◆ **Work item**
Return every record exactly as written.

◆ **Records provided**
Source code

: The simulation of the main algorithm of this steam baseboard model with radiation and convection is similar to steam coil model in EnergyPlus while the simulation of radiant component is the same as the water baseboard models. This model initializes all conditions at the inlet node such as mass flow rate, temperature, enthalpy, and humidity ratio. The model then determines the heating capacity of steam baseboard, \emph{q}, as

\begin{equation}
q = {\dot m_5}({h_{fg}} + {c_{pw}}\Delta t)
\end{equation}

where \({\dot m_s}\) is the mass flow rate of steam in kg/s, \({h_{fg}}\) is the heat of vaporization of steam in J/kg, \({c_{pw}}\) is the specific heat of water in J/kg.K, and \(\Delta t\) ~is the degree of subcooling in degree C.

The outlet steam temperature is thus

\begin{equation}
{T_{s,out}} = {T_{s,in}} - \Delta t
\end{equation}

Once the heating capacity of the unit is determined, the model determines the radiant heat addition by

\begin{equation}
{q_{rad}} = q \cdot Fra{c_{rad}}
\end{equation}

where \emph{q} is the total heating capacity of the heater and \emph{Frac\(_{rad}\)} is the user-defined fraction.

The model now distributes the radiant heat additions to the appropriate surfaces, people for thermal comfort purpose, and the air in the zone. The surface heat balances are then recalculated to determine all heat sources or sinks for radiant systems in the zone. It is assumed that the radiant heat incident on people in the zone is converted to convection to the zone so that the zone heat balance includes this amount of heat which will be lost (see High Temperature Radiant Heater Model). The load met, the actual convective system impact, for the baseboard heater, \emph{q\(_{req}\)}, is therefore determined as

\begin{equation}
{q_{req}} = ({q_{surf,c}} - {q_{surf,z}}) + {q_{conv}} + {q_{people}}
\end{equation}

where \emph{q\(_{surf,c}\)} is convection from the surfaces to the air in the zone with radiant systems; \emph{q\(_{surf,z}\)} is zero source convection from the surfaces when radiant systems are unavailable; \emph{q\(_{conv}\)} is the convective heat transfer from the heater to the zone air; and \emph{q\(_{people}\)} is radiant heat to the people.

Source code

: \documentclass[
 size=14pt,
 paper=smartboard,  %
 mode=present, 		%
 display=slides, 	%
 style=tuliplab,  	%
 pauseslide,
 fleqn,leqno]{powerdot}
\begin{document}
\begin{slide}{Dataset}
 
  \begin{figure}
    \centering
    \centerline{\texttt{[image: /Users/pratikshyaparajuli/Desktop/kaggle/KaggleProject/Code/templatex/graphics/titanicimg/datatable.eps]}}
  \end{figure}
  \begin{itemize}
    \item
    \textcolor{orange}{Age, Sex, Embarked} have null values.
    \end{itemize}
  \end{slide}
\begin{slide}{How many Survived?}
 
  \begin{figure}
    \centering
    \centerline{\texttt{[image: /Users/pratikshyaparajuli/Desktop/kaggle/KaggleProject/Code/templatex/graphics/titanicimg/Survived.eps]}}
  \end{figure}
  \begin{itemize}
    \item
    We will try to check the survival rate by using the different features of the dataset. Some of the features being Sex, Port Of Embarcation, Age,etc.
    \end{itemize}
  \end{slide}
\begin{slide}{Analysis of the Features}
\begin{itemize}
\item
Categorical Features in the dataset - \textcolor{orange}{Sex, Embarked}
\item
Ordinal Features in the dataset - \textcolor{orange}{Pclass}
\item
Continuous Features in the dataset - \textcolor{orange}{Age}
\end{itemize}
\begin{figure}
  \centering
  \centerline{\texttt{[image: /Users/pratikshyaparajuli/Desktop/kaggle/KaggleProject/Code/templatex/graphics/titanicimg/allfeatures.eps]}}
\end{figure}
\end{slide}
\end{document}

◆ **Solution to the exercise**
Source code

: The simulation of the main algorithm of this steam baseboard model with radiation and convection is similar to steam coil model in EnergyPlus while the simulation of radiant component is the same as the water baseboard models. This model initializes all conditions at the inlet node such as mass flow rate, temperature, enthalpy, and humidity ratio. The model then determines the heating capacity of steam baseboard, \emph{q}, as

\begin{equation}
q = {\dot m_5}({h_{fg}} + {c_{pw}}\Delta t)
\end{equation}

where \({\dot m_s}\) is the mass flow rate of steam in kg/s, \({h_{fg}}\) is the heat of vaporization of steam in J/kg, \({c_{pw}}\) is the specific heat of water in J/kg.K, and \(\Delta t\) ~is the degree of subcooling in degree C.

The outlet steam temperature is thus

\begin{equation}
{T_{s,out}} = {T_{s,in}} - \Delta t
\end{equation}

Once the heating capacity of the unit is determined, the model determines the radiant heat addition by

\begin{equation}
{q_{rad}} = q \cdot Fra{c_{rad}}
\end{equation}

where \emph{q} is the total heating capacity of the heater and \emph{Frac\(_{rad}\)} is the user-defined fraction.

The model now distributes the radiant heat additions to the appropriate surfaces, people for thermal comfort purpose, and the air in the zone. The surface heat balances are then recalculated to determine all heat sources or sinks for radiant systems in the zone. It is assumed that the radiant heat incident on people in the zone is converted to convection to the zone so that the zone heat balance includes this amount of heat which will be lost (see High Temperature Radiant Heater Model). The load met, the actual convective system impact, for the baseboard heater, \emph{q\(_{req}\)}, is therefore determined as

\begin{equation}
{q_{req}} = ({q_{surf,c}} - {q_{surf,z}}) + {q_{conv}} + {q_{people}}
\end{equation}

where \emph{q\(_{surf,c}\)} is convection from the surfaces to the air in the zone with radiant systems; \emph{q\(_{surf,z}\)} is zero source convection from the surfaces when radiant systems are unavailable; \emph{q\(_{conv}\)} is the convective heat transfer from the heater to the zone air; and \emph{q\(_{people}\)} is radiant heat to the people.

Source code

: \documentclass[
 size=14pt,
 paper=smartboard,  %
 mode=present, 		%
 display=slides, 	%
 style=tuliplab,  	%
 pauseslide,
 fleqn,leqno]{powerdot}
\begin{document}
\begin{slide}{Dataset}
 
  \begin{figure}
    \centering
    \centerline{\texttt{[image: /Users/pratikshyaparajuli/Desktop/kaggle/KaggleProject/Code/templatex/graphics/titanicimg/datatable.eps]}}
  \end{figure}
  \begin{itemize}
    \item
    \textcolor{orange}{Age, Sex, Embarked} have null values.
    \end{itemize}
  \end{slide}
\begin{slide}{How many Survived?}
 
  \begin{figure}
    \centering
    \centerline{\texttt{[image: /Users/pratikshyaparajuli/Desktop/kaggle/KaggleProject/Code/templatex/graphics/titanicimg/Survived.eps]}}
  \end{figure}
  \begin{itemize}
    \item
    We will try to check the survival rate by using the different features of the dataset. Some of the features being Sex, Port Of Embarcation, Age,etc.
    \end{itemize}
  \end{slide}
\begin{slide}{Analysis of the Features}
\begin{itemize}
\item
Categorical Features in the dataset - \textcolor{orange}{Sex, Embarked}
\item
Ordinal Features in the dataset - \textcolor{orange}{Pclass}
\item
Continuous Features in the dataset - \textcolor{orange}{Age}
\end{itemize}
\begin{figure}
  \centering
  \centerline{\texttt{[image: /Users/pratikshyaparajuli/Desktop/kaggle/KaggleProject/Code/templatex/graphics/titanicimg/allfeatures.eps]}}
\end{figure}
\end{slide}
\end{document}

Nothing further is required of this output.